6 Simple Ways to Optimize Your Pub
Running a great pub means providing exemplary service and a superior customer experience. However, there are real challenges in operating a food and beverage establishment.
The hospitality industry has had to navigate changes to its typical crowd, while old processes may need updating to meet today’s business standards.
Help your pub get back on track and increase sales by optimizing operations from the inside out. Here are six ways to achieve this with little effort.
Boost Your Marketing
One of the most straightforward ways of optimizing your pub is to strategize your marketing. Consider redoing your website and creating a social media platform to connect with local customers. Additionally, listing your pub on NextDoor allows people to review and recommend your business to others.
These channels are ideal for advertising discounts and specials, menu highlights and changes to your business.

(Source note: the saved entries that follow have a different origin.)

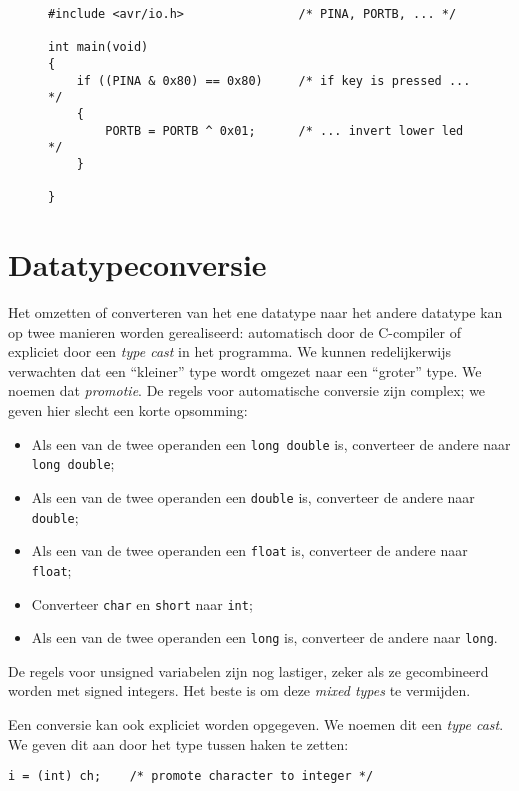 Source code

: \begin{figure}[!ht]
\begin{lstlisting}[caption=Gebruik van bitsgewijze operatoren.]
#include <avr/io.h>                /* PINA, PORTB, ... */

int main(void)
{
    if ((PINA & 0x80) == 0x80)     /* if key is pressed ... */
    {
        PORTB = PORTB ^ 0x01;      /* ... invert lower led */
    }

}
\end{lstlisting}
\end{figure}


\section{Datatypeconversie}
Het omzetten of converteren van het ene datatype naar het andere datatype kan op twee manieren worden gerealiseerd: automatisch door de C-compiler of expliciet door een \textsl{type cast} in het programma. We kunnen redelijkerwijs verwachten dat een ``kleiner'' type wordt omgezet naar een ``groter'' type. We noemen dat \textsl{promotie}. De regels voor automatische conversie zijn complex; we geven hier slecht een korte opsomming:

\begin{itemize}
\item Als een van de twee operanden een \texttt{long double} is, converteer de andere naar \texttt{long double};
\item Als een van de twee operanden een \texttt{double} is, converteer de andere naar \texttt{double};
\item Als een van de twee operanden een \texttt{float} is, converteer de andere naar \texttt{float};
\item Converteer \texttt{char} en \texttt{short} naar \texttt{int};
\item Als een van de twee operanden een \texttt{long} is, converteer de andere naar \texttt{long}.
\end{itemize}

De regels voor unsigned variabelen zijn nog lastiger, zeker als ze gecombineerd worden met signed integers. Het beste is om deze \textsl{mixed types} te vermijden.

Een conversie kan ook expliciet worden opgegeven. We noemen dit een \textsl{type cast}. We geven dit aan door het type tussen haken te zetten:

\hspace*{1em}\texttt{i = (int) ch; \ \ \  /* promote character to integer */}

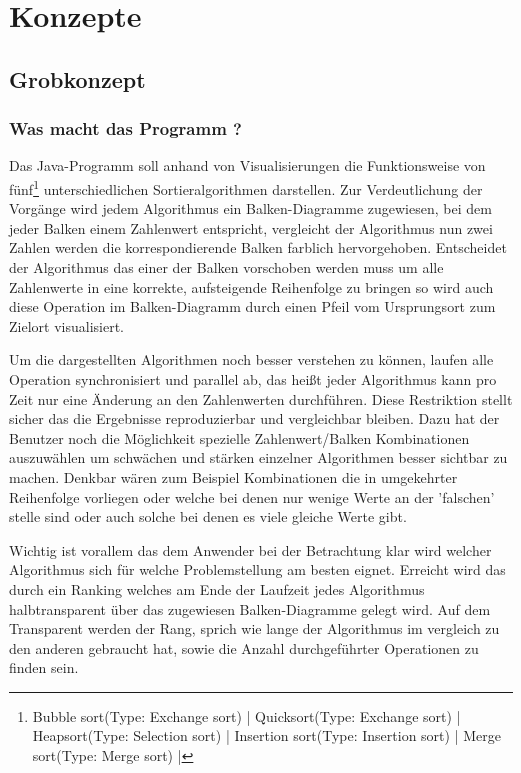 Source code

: \chapter{Konzepte}
\label{chap:concepts}
\section{Grobkonzept}
\subsection{Was macht das Programm ?}

Das Java-Programm soll anhand von
Visualisierungen die Funktionsweise von fünf\footnote{
 Bubble sort(Type: Exchange sort) | 
 Quicksort(Type: Exchange sort) | 
 Heapsort(Type: Selection sort) | 
 Insertion sort(Type: Insertion sort) | 
 Merge sort(Type: Merge sort) | 
 } unterschiedlichen Sortieralgorithmen
darstellen. Zur Verdeutlichung der Vorgänge wird jedem Algorithmus ein Balken-Diagramme zugewiesen, bei dem jeder Balken
einem Zahlenwert entspricht, 
vergleicht der Algorithmus nun zwei Zahlen werden die korrespondierende 
Balken farblich hervorgehoben. Entscheidet der Algorithmus das einer der Balken 
vorschoben werden muss um alle Zahlenwerte in eine korrekte, aufsteigende Reihenfolge zu bringen
so wird auch diese Operation im Balken-Diagramm durch einen Pfeil vom Ursprungsort zum 
Zielort visualisiert. \newpage

Um die dargestellten Algorithmen noch besser
verstehen zu können, laufen alle Operation synchronisiert und parallel ab, das heißt
jeder Algorithmus kann pro Zeit nur eine Änderung an den Zahlenwerten durchführen. Diese Restriktion stellt sicher das
die Ergebnisse reproduzierbar und vergleichbar bleiben. 
Dazu hat der Benutzer noch die Möglichkeit spezielle Zahlenwert/Balken Kombinationen 
auszuwählen um schwächen und stärken einzelner Algorithmen besser sichtbar zu machen.
Denkbar wären zum Beispiel Kombinationen die in umgekehrter Reihenfolge vorliegen oder welche bei denen
nur wenige Werte an der 'falschen' stelle sind oder auch solche bei denen es viele gleiche Werte gibt.

Wichtig ist vorallem das dem Anwender bei der Betrachtung klar 
wird welcher Algorithmus sich für welche Problemstellung am besten eignet. 
Erreicht wird das durch ein Ranking welches am Ende der Laufzeit jedes Algorithmus halbtransparent 
über das zugewiesen Balken-Diagramme gelegt wird. Auf dem Transparent werden der Rang, 
sprich wie lange der Algorithmus im vergleich zu den anderen gebraucht hat, 
sowie die Anzahl durchgeführter Operationen zu finden sein.

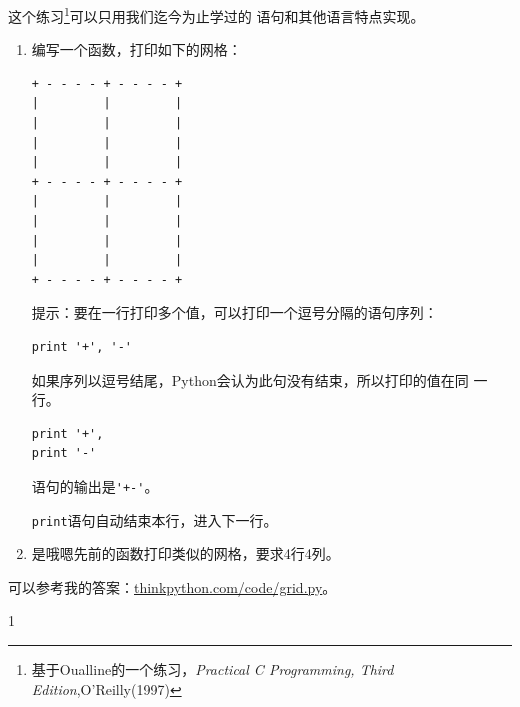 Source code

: \begin{ex}

这个练习\footnote{基于Oualline的一个练习，{\em Practical C Programming, Third Edition},O'Reilly(1997)}可以只用我们迄今为止学过的
语句和其他语言特点实现。


\begin{enumerate}

\item 编写一个函数，打印如下的网格：

\beforeverb
\begin{verbatim}
+ - - - - + - - - - +
|         |         |
|         |         |
|         |         |
|         |         |
+ - - - - + - - - - +
|         |         |
|         |         |
|         |         |
|         |         |
+ - - - - + - - - - +
\end{verbatim}
\afterverb

提示：要在一行打印多个值，可以打印一个逗号分隔的语句序列：

\beforeverb
\begin{verbatim}
print '+', '-'
\end{verbatim}
\afterverb
%

如果序列以逗号结尾，Python会认为此句没有结束，所以打印的值在同
一行。
\beforeverb
\begin{verbatim}
print '+', 
print '-'
\end{verbatim}
\afterverb
%

语句的输出是\verb"'+-'"。


{\tt print}语句自动结束本行，进入下一行。

\item 是哦嗯先前的函数打印类似的网格，要求4行4列。

\end{enumerate}

可以参考我的答案：\url{thinkpython.com/code/grid.py}。

\end{ex}















































1


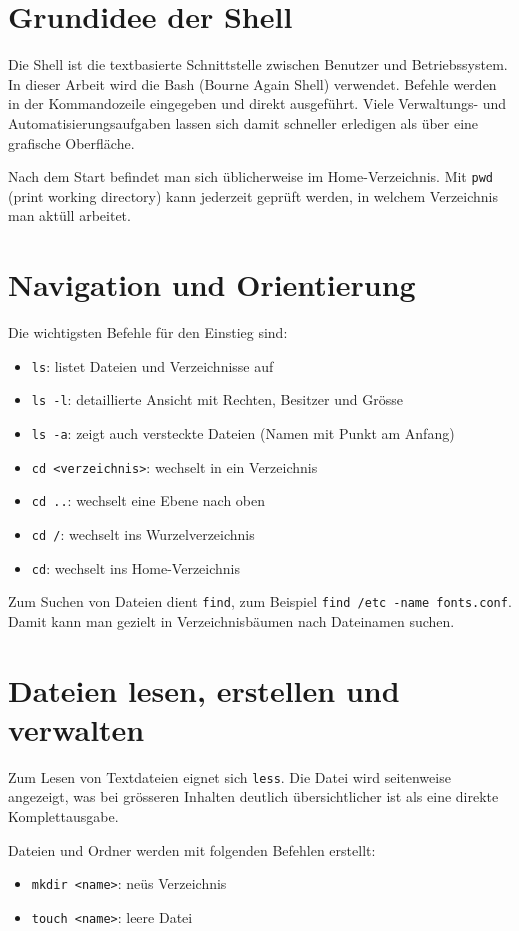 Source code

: \documentclass[11pt, oneside, numbers=nönddot]{scrbook}
\begin{document}
\section{Grundidee der Shell}
Die Shell ist die textbasierte Schnittstelle zwischen Benutzer und Betriebssystem. In dieser Arbeit wird die Bash (Bourne Again Shell) verwendet. Befehle werden in der Kommandozeile eingegeben und direkt ausgeführt. Viele Verwaltungs- und Automatisierungsaufgaben lassen sich damit schneller erledigen als über eine grafische Oberfläche.

Nach dem Start befindet man sich üblicherweise im Home-Verzeichnis. Mit \texttt{pwd} (print working directory) kann jederzeit geprüft werden, in welchem Verzeichnis man aktüll arbeitet.

\section{Navigation und Orientierung}
Die wichtigsten Befehle für den Einstieg sind:
\begin{itemize}
\item \texttt{ls}: listet Dateien und Verzeichnisse auf
\item \texttt{ls -l}: detaillierte Ansicht mit Rechten, Besitzer und Grösse
\item \texttt{ls -a}: zeigt auch versteckte Dateien (Namen mit Punkt am Anfang)
\item \texttt{cd <verzeichnis>}: wechselt in ein Verzeichnis
\item \texttt{cd ..}: wechselt eine Ebene nach oben
\item \texttt{cd /}: wechselt ins Wurzelverzeichnis
\item \texttt{cd}: wechselt ins Home-Verzeichnis
\end{itemize}

Zum Suchen von Dateien dient \texttt{find}, zum Beispiel \texttt{find /etc -name fonts.conf}. Damit kann man gezielt in Verzeichnisbäumen nach Dateinamen suchen.

\section{Dateien lesen, erstellen und verwalten}
Zum Lesen von Textdateien eignet sich \texttt{less}. Die Datei wird seitenweise angezeigt, was bei grösseren Inhalten deutlich übersichtlicher ist als eine direkte Komplettausgabe.

Dateien und Ordner werden mit folgenden Befehlen erstellt:
\begin{itemize}
\item \texttt{mkdir <name>}: neüs Verzeichnis
\item \texttt{touch <name>}: leere Datei
\end{itemize}
\end{document}
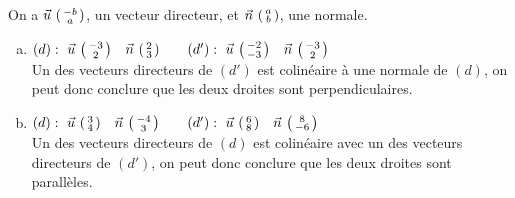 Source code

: \documentclass[12pt, a4paper]{article}
\begin{document}
    \begin{Exercise}[number={52}]
        On a $\vec{u}\ \begin{psmallmatrix}-b \\ a\end{psmallmatrix}$, un vecteur directeur, et $\vec{n}\ \begin{psmallmatrix}a \\ b\end{psmallmatrix}$, une normale.
        \begin{enumerate}[a)]
           \item	$(d):\ \vec{u}\ \begin{psmallmatrix}-3 \\ 2\end{psmallmatrix} \quad \vec{n}\ \begin{psmallmatrix}2 \\ 3\end{psmallmatrix} \qquad (d'):\ \vec{u}\ \begin{psmallmatrix}-2 \\ -3\end{psmallmatrix} \quad \vec{n}\ \begin{psmallmatrix}-3 \\ 2\end{psmallmatrix}$ \\ Un des vecteurs directeurs de $(d')$ est colinéaire à une normale de $(d)$, on peut donc conclure que les deux droites sont perpendiculaires.
           \item	$(d):\ \vec{u}\ \begin{psmallmatrix}3 \\ 4\end{psmallmatrix} \quad \vec{n}\ \begin{psmallmatrix}-4 \\ 3\end{psmallmatrix} \qquad (d'):\ \vec{u}\ \begin{psmallmatrix}6 \\ 8\end{psmallmatrix} \quad \vec{n}\ \begin{psmallmatrix}8 \\ -6\end{psmallmatrix}$ \\ Un des vecteurs directeurs de $(d)$ est colinéaire avec un des vecteurs directeurs de $(d')$, on peut donc conclure que les deux droites sont parallèles.
           \end{enumerate}	
    \end{Exercise}
\end{document}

Marketing has never been more important for the bar scene, in particular. With 10% reduced foot traffic to and from offices, pubs have seen a significant dip in lunchtime and after-work patrons. This rings especially true in Washington, D.C., where there’s been a 37% decrease in in-person work since pre-pandemic levels.
Reorganize the Workstation
If you want to optimize your pub operations, start with your workstation. Evaluate the current flow of movement — is the bartender bouncing from one end to the other? Is drinkware in an inconvenient location from where the mixing occurs?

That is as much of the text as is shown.